Sharp’s work has resulted in a coherent definition of nonviolent action and a typology that can inform each of us as we stand up to Neo-Nazi groups, their hate, and violent actions. His work is the result of careful study of the ideas and actions of people like Gandhi and Dr. King, their respective social movements, as well as other historical figures and the movements they led.

Nonviolent action as a technique consists, not simply of words, but of specific methods that are action-oriented. Nonviolent action is sometimes erroneously perceived as a passive, cowardly, or an inactive technique toward addressing political, social, economic, or cultural grievances. According to Sharp, this perception is wrong.

Nonviolent action is just what it says: action which is nonviolent, not inaction. It consist of active defiance, disobedience, and civil resistance, while relying on principled conduct and rejecting physical violence. It does not avoid confrontation or ignore conflict.[1]

In his three-volume series on nonviolent action, Sharp covered power and struggle, along with the dynamics and methods of nonviolent action. There are three methods to nonviolent action he addressed that are immediately relevant. Each arises as forms of protests, non-cooperation, and intervention. The goal of each is to effectively change, disrupt, or disintegrate the power, authority, or institutional structures that are repressive, or operating in opposition to nonviolent actors.[2]

First, protests most often occur through formal statements, such as public speeches, mass petitions, declarations, or letters of opposition. It also occurs through other means of communication, such as banners, leaflets, newspapers, radio, and television. In the 21st century, it can include social media, web, and mobile campaigns too. This article that you’re reading is an act of protest and nonviolent action. Of course, these approaches to protest are only a few of the possibilities, and anyone interested in the full range can read the works of Sharp.[3]

The statements released over the last few days by both Republican and Democratic politicians, as well as other leaders, are exemplary of this type of protest. Other examples include the social media posts of individuals, non-profits, corporations, and political action groups that have vehemently denounced the president and other Neo-Nazi sympathizers. Everyone who has written or called their congressperson, or businesses, are participating in a form of protest—and collectively creating social change.

Protest also occurs in the form of marches or blockades against those who espouse hate. Think of the counter-protestors who were nonviolently encircling the confederate statue of General Robert E. Lee on the University of Virginia (UVA) campus when the Neo-Nazis arrived and attacked them. Their goal in this protest was to claim the contested space around the Confederate statue of General Lee before the white supremacists arrived on the UVA campus.

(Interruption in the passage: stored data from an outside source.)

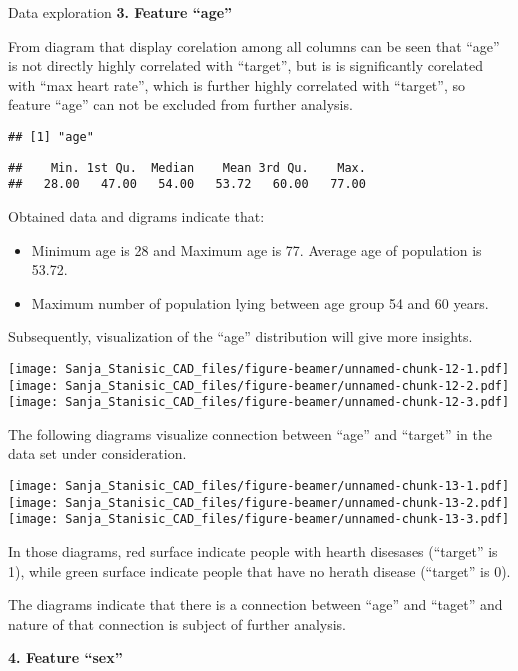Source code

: \documentclass[
  ignorenonframetext,
]{beamer}
\begin{document}
\begin{frame}[fragile]{Data exploration}
\textbf{3. Feature ``age''}

From diagram that display corelation among all columns can be seen that
``age'' is not directly highly correlated with ``target'', but is is
significantly corelated with ``max heart rate'', which is further highly
correlated with ``target'', so feature ``age'' can not be excluded from
further analysis.

\begin{verbatim}
## [1] "age"
\end{verbatim}

\begin{verbatim}
##    Min. 1st Qu.  Median    Mean 3rd Qu.    Max. 
##   28.00   47.00   54.00   53.72   60.00   77.00
\end{verbatim}

Obtained data and digrams indicate that:

\begin{itemize}
\item
  Minimum age is 28 and Maximum age is 77. Average age of population is
  53.72.
\item
  Maximum number of population lying between age group 54 and 60 years.
\end{itemize}

Subsequently, visualization of the ``age'' distribution will give more
insights.

\texttt{[image: Sanja\_Stanisic\_CAD\_files/figure-beamer/unnamed-chunk-12-1.pdf]}
\texttt{[image: Sanja\_Stanisic\_CAD\_files/figure-beamer/unnamed-chunk-12-2.pdf]}
\texttt{[image: Sanja\_Stanisic\_CAD\_files/figure-beamer/unnamed-chunk-12-3.pdf]}

The following diagrams visualize connection between ``age'' and
``target'' in the data set under consideration.

\texttt{[image: Sanja\_Stanisic\_CAD\_files/figure-beamer/unnamed-chunk-13-1.pdf]}
\texttt{[image: Sanja\_Stanisic\_CAD\_files/figure-beamer/unnamed-chunk-13-2.pdf]}
\texttt{[image: Sanja\_Stanisic\_CAD\_files/figure-beamer/unnamed-chunk-13-3.pdf]}

In those diagrams, red surface indicate people with hearth disesases
(``target'' is 1), while green surface indicate people that have no
herath disease (``target'' is 0).

The diagrams indicate that there is a connection between ``age'' and
``taget'' and nature of that connection is subject of further analysis.

\textbf{4. Feature ``sex''}


\end{frame}
\end{document}
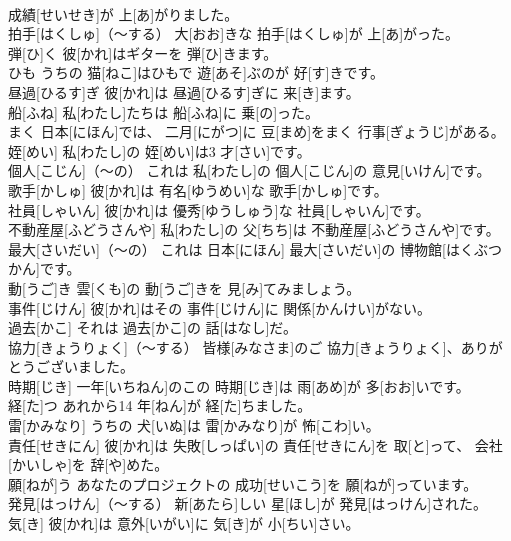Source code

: \documentclass[8pt]{extreport}
\begin{document}
\begin{CJK}{UTF8}{min}
\\	成績[せいせき]が 上[あ]がりました。		
\\	拍手[はくしゅ]（～する）	大[おお]きな 拍手[はくしゅ]が 上[あ]がった。		
\\	弾[ひ]く	彼[かれ]はギターを 弾[ひ]きます。		
\\	ひも	うちの 猫[ねこ]はひもで 遊[あそ]ぶのが 好[す]きです。		
\\	昼過[ひるす]ぎ	彼[かれ]は 昼過[ひるす]ぎに 来[き]ます。		
\\	船[ふね]	私[わたし]たちは 船[ふね]に 乗[の]った。		
\\	まく	日本[にほん]では、 二月[にがつ]に 豆[まめ]をまく 行事[ぎょうじ]がある。		
\\	姪[めい]	私[わたし]の 姪[めい]は3 才[さい]です。		
\\	個人[こじん]（～の）	これは 私[わたし]の 個人[こじん]の 意見[いけん]です。		
\\	歌手[かしゅ]	彼[かれ]は 有名[ゆうめい]な 歌手[かしゅ]です。		
\\	社員[しゃいん]	彼[かれ]は 優秀[ゆうしゅう]な 社員[しゃいん]です。		
\\	不動産屋[ふどうさんや]	私[わたし]の 父[ちち]は 不動産屋[ふどうさんや]です。		
\\	最大[さいだい]（～の）	これは 日本[にほん] 最大[さいだい]の 博物館[はくぶつかん]です。		
\\	動[うご]き	雲[くも]の 動[うご]きを 見[み]てみましょう。		
\\	事件[じけん]	彼[かれ]はその 事件[じけん]に 関係[かんけい]がない。		
\\	過去[かこ]	それは 過去[かこ]の 話[はなし]だ。		
\\	協力[きょうりょく]（～する）	皆様[みなさま]のご 協力[きょうりょく]、ありがとうございました。		
\\	時期[じき]	一年[いちねん]のこの 時期[じき]は 雨[あめ]が 多[おお]いです。		
\\	経[た]つ	あれから14 年[ねん]が 経[た]ちました。		
\\	雷[かみなり]	うちの 犬[いぬ]は 雷[かみなり]が 怖[こわ]い。		
\\	責任[せきにん]	彼[かれ]は 失敗[しっぱい]の 責任[せきにん]を 取[と]って、 会社[かいしゃ]を 辞[や]めた。		
\\	願[ねが]う	あなたのプロジェクトの 成功[せいこう]を 願[ねが]っています。		
\\	発見[はっけん]（～する）	新[あたら]しい 星[ほし]が 発見[はっけん]された。		
\\	気[き]	彼[かれ]は 意外[いがい]に 気[き]が 小[ちい]さい。		

\end{CJK}
\end{document}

When the Neo-Nazis approached, the counter-protestors continued to stand their ground as the tiki torch wielding racists surrounded them, while shouting the Nazi mantra “blood and soil.” The counter-protestors continued to stand their ground until the Neo-Nazis violently attacked. Unfortunately, the Neo-Nazi violence was met with violence from the counter-protestors. Moral legitimacy is lost when violence is countered with violence.

A more principled approach on the part of the counter-protestors would have been to avoid violence by sacrificing their physical safety for the cause (e.g., think of non-violent sit-ins during the Civl Rights movement of the 1960s), otherwise violence begets more violence. To maintain the moral high ground the resistance to Neo-Nazis requires practicing nonviolence in all circumstances.

Second, non-cooperation is a method to affect change through social, economic, and political means. A few examples of social non-cooperation are: ostracism of persons, customs, and institutions, and withdrawal from the social system. Examples of economic non-cooperation can occur through the choices, demands, and actions of consumers, corporations, and governments. A combination of strikes and economic closures are also examples of non-cooperation tactics. Lastly, political non-cooperation is represented through rejection of authority, citizens’ non-cooperation with government, domestic governmental actions, or international governmental actions.[4]

The clearest examples of non-cooperation over the last few days have included consumers and workers demanding that CEOs quit the President’s Manufacturing Council and Strategy & Policy Forum. As a result, the president was forced to disband his corporate Council and Forum as he was isolated and rejected by CEOs for supporting Neo-Nazis.

One day later…

Trump, in effect, was ostracized in all three ways in less than 72 hours; personally, customarily, and institutionally. He was ostracized personally when the CEOs, along with U.S. and foreign government officials, released statements rejecting his erratic behavior and his Trump Tower rant that occurred on Tuesday. He was also ostracized customarily when CEOs withdrew from their role serving on a presidential advisory council and forum.

The personal and customary rejection of Trump was also a repudiation of the office of the presidency as an institution. How many times have we heard this week, or over the last eight months, that “Trump doesn’t exhibit the characteristics of behavior of a U.S. President”?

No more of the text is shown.